#### Given data
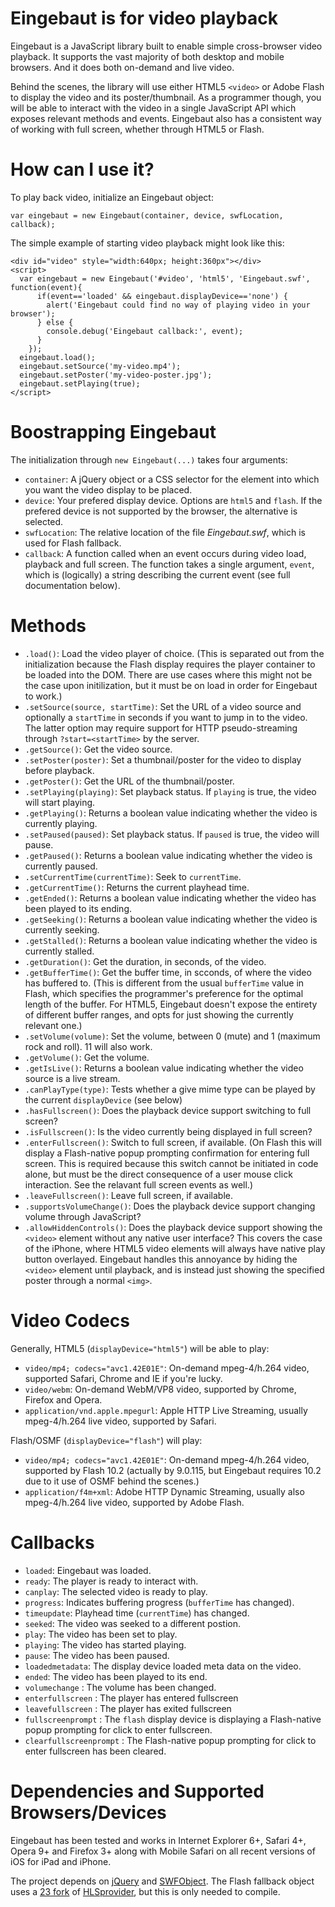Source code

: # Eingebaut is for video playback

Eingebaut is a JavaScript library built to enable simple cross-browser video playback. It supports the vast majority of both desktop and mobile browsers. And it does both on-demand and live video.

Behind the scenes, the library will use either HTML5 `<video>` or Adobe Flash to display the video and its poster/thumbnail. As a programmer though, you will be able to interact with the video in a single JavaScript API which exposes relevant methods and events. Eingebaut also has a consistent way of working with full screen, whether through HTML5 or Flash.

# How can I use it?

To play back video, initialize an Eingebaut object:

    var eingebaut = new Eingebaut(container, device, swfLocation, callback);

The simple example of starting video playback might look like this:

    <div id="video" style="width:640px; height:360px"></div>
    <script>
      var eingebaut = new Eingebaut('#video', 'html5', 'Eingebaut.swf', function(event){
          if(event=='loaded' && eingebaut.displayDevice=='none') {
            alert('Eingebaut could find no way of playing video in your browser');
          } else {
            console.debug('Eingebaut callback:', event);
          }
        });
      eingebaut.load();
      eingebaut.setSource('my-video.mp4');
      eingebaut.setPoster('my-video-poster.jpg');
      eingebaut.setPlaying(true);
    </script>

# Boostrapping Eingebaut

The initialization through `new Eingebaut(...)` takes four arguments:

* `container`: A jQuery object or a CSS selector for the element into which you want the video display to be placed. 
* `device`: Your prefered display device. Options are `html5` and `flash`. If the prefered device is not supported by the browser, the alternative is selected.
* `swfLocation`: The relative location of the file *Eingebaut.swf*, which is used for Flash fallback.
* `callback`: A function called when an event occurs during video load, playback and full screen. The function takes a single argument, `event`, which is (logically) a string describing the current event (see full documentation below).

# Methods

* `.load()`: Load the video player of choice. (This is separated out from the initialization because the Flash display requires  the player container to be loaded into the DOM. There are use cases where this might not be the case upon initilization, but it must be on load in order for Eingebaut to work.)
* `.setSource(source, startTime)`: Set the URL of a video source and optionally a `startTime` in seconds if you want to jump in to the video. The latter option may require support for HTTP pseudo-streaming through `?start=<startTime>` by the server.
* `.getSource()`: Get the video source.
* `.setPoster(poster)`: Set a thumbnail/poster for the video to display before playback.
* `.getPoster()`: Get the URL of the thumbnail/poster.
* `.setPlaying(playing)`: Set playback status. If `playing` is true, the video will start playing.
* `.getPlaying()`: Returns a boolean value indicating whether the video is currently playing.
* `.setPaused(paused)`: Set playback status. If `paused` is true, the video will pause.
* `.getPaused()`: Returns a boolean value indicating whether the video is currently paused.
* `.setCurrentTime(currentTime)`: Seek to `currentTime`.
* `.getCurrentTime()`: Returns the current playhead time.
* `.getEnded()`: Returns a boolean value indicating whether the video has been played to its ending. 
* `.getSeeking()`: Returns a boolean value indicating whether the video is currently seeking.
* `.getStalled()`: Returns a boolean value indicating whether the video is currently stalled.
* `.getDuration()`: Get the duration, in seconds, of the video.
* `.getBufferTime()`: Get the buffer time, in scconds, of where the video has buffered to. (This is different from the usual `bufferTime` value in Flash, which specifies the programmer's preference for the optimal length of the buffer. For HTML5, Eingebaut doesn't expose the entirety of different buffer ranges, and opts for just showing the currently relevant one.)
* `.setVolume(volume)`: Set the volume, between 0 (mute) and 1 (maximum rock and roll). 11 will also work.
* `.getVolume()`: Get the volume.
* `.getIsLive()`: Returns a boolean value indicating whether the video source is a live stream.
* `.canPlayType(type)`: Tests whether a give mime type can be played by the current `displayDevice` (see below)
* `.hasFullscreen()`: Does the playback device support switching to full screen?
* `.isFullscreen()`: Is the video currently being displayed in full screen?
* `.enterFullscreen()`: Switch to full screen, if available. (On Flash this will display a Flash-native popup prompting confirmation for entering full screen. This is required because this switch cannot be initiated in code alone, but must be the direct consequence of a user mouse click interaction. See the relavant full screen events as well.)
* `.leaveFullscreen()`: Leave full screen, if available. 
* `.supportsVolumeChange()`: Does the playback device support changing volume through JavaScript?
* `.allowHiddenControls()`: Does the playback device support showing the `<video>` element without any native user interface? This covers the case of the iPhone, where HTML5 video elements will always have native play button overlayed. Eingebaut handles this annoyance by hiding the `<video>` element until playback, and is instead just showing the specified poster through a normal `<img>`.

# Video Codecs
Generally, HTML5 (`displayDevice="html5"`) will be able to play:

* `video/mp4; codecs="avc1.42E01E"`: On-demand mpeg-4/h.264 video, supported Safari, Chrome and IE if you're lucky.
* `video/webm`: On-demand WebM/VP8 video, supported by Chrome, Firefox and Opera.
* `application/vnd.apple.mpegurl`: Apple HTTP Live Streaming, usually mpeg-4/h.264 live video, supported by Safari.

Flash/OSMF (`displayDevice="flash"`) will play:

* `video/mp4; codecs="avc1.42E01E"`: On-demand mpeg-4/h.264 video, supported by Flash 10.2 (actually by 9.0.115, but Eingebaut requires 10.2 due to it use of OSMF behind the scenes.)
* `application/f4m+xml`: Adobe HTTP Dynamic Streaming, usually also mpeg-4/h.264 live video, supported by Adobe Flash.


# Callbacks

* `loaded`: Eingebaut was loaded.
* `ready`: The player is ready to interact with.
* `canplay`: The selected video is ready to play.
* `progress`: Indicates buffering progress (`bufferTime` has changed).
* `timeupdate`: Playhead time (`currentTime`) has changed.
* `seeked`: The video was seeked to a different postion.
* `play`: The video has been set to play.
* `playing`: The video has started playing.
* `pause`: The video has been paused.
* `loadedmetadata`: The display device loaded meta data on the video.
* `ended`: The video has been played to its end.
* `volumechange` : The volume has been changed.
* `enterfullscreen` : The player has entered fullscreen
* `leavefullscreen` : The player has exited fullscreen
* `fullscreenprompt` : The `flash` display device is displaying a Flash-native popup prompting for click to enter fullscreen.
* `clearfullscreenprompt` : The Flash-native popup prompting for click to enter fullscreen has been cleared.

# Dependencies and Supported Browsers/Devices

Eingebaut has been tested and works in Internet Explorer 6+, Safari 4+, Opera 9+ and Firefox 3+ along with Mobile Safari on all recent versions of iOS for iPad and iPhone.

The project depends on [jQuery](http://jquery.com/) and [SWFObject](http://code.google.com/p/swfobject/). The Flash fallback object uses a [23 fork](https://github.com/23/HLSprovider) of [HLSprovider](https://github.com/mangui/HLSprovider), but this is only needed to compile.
########
What you need to do
Quote every line of the records above exactly; no picture is to be copied.

Exercise output
Source code

: # Eingebaut is for video playback

Eingebaut is a JavaScript library built to enable simple cross-browser video playback. It supports the vast majority of both desktop and mobile browsers. And it does both on-demand and live video.

Behind the scenes, the library will use either HTML5 `<video>` or Adobe Flash to display the video and its poster/thumbnail. As a programmer though, you will be able to interact with the video in a single JavaScript API which exposes relevant methods and events. Eingebaut also has a consistent way of working with full screen, whether through HTML5 or Flash.

# How can I use it?

To play back video, initialize an Eingebaut object:

    var eingebaut = new Eingebaut(container, device, swfLocation, callback);

The simple example of starting video playback might look like this:

    <div id="video" style="width:640px; height:360px"></div>
    <script>
      var eingebaut = new Eingebaut('#video', 'html5', 'Eingebaut.swf', function(event){
          if(event=='loaded' && eingebaut.displayDevice=='none') {
            alert('Eingebaut could find no way of playing video in your browser');
          } else {
            console.debug('Eingebaut callback:', event);
          }
        });
      eingebaut.load();
      eingebaut.setSource('my-video.mp4');
      eingebaut.setPoster('my-video-poster.jpg');
      eingebaut.setPlaying(true);
    </script>

# Boostrapping Eingebaut

The initialization through `new Eingebaut(...)` takes four arguments:

* `container`: A jQuery object or a CSS selector for the element into which you want the video display to be placed. 
* `device`: Your prefered display device. Options are `html5` and `flash`. If the prefered device is not supported by the browser, the alternative is selected.
* `swfLocation`: The relative location of the file *Eingebaut.swf*, which is used for Flash fallback.
* `callback`: A function called when an event occurs during video load, playback and full screen. The function takes a single argument, `event`, which is (logically) a string describing the current event (see full documentation below).

# Methods

* `.load()`: Load the video player of choice. (This is separated out from the initialization because the Flash display requires  the player container to be loaded into the DOM. There are use cases where this might not be the case upon initilization, but it must be on load in order for Eingebaut to work.)
* `.setSource(source, startTime)`: Set the URL of a video source and optionally a `startTime` in seconds if you want to jump in to the video. The latter option may require support for HTTP pseudo-streaming through `?start=<startTime>` by the server.
* `.getSource()`: Get the video source.
* `.setPoster(poster)`: Set a thumbnail/poster for the video to display before playback.
* `.getPoster()`: Get the URL of the thumbnail/poster.
* `.setPlaying(playing)`: Set playback status. If `playing` is true, the video will start playing.
* `.getPlaying()`: Returns a boolean value indicating whether the video is currently playing.
* `.setPaused(paused)`: Set playback status. If `paused` is true, the video will pause.
* `.getPaused()`: Returns a boolean value indicating whether the video is currently paused.
* `.setCurrentTime(currentTime)`: Seek to `currentTime`.
* `.getCurrentTime()`: Returns the current playhead time.
* `.getEnded()`: Returns a boolean value indicating whether the video has been played to its ending. 
* `.getSeeking()`: Returns a boolean value indicating whether the video is currently seeking.
* `.getStalled()`: Returns a boolean value indicating whether the video is currently stalled.
* `.getDuration()`: Get the duration, in seconds, of the video.
* `.getBufferTime()`: Get the buffer time, in scconds, of where the video has buffered to. (This is different from the usual `bufferTime` value in Flash, which specifies the programmer's preference for the optimal length of the buffer. For HTML5, Eingebaut doesn't expose the entirety of different buffer ranges, and opts for just showing the currently relevant one.)
* `.setVolume(volume)`: Set the volume, between 0 (mute) and 1 (maximum rock and roll). 11 will also work.
* `.getVolume()`: Get the volume.
* `.getIsLive()`: Returns a boolean value indicating whether the video source is a live stream.
* `.canPlayType(type)`: Tests whether a give mime type can be played by the current `displayDevice` (see below)
* `.hasFullscreen()`: Does the playback device support switching to full screen?
* `.isFullscreen()`: Is the video currently being displayed in full screen?
* `.enterFullscreen()`: Switch to full screen, if available. (On Flash this will display a Flash-native popup prompting confirmation for entering full screen. This is required because this switch cannot be initiated in code alone, but must be the direct consequence of a user mouse click interaction. See the relavant full screen events as well.)
* `.leaveFullscreen()`: Leave full screen, if available. 
* `.supportsVolumeChange()`: Does the playback device support changing volume through JavaScript?
* `.allowHiddenControls()`: Does the playback device support showing the `<video>` element without any native user interface? This covers the case of the iPhone, where HTML5 video elements will always have native play button overlayed. Eingebaut handles this annoyance by hiding the `<video>` element until playback, and is instead just showing the specified poster through a normal `<img>`.

# Video Codecs
Generally, HTML5 (`displayDevice="html5"`) will be able to play:

* `video/mp4; codecs="avc1.42E01E"`: On-demand mpeg-4/h.264 video, supported Safari, Chrome and IE if you're lucky.
* `video/webm`: On-demand WebM/VP8 video, supported by Chrome, Firefox and Opera.
* `application/vnd.apple.mpegurl`: Apple HTTP Live Streaming, usually mpeg-4/h.264 live video, supported by Safari.

Flash/OSMF (`displayDevice="flash"`) will play:

* `video/mp4; codecs="avc1.42E01E"`: On-demand mpeg-4/h.264 video, supported by Flash 10.2 (actually by 9.0.115, but Eingebaut requires 10.2 due to it use of OSMF behind the scenes.)
* `application/f4m+xml`: Adobe HTTP Dynamic Streaming, usually also mpeg-4/h.264 live video, supported by Adobe Flash.


# Callbacks

* `loaded`: Eingebaut was loaded.
* `ready`: The player is ready to interact with.
* `canplay`: The selected video is ready to play.
* `progress`: Indicates buffering progress (`bufferTime` has changed).
* `timeupdate`: Playhead time (`currentTime`) has changed.
* `seeked`: The video was seeked to a different postion.
* `play`: The video has been set to play.
* `playing`: The video has started playing.
* `pause`: The video has been paused.
* `loadedmetadata`: The display device loaded meta data on the video.
* `ended`: The video has been played to its end.
* `volumechange` : The volume has been changed.
* `enterfullscreen` : The player has entered fullscreen
* `leavefullscreen` : The player has exited fullscreen
* `fullscreenprompt` : The `flash` display device is displaying a Flash-native popup prompting for click to enter fullscreen.
* `clearfullscreenprompt` : The Flash-native popup prompting for click to enter fullscreen has been cleared.

# Dependencies and Supported Browsers/Devices

Eingebaut has been tested and works in Internet Explorer 6+, Safari 4+, Opera 9+ and Firefox 3+ along with Mobile Safari on all recent versions of iOS for iPad and iPhone.

The project depends on [jQuery](http://jquery.com/) and [SWFObject](http://code.google.com/p/swfobject/). The Flash fallback object uses a [23 fork](https://github.com/23/HLSprovider) of [HLSprovider](https://github.com/mangui/HLSprovider), but this is only needed to compile.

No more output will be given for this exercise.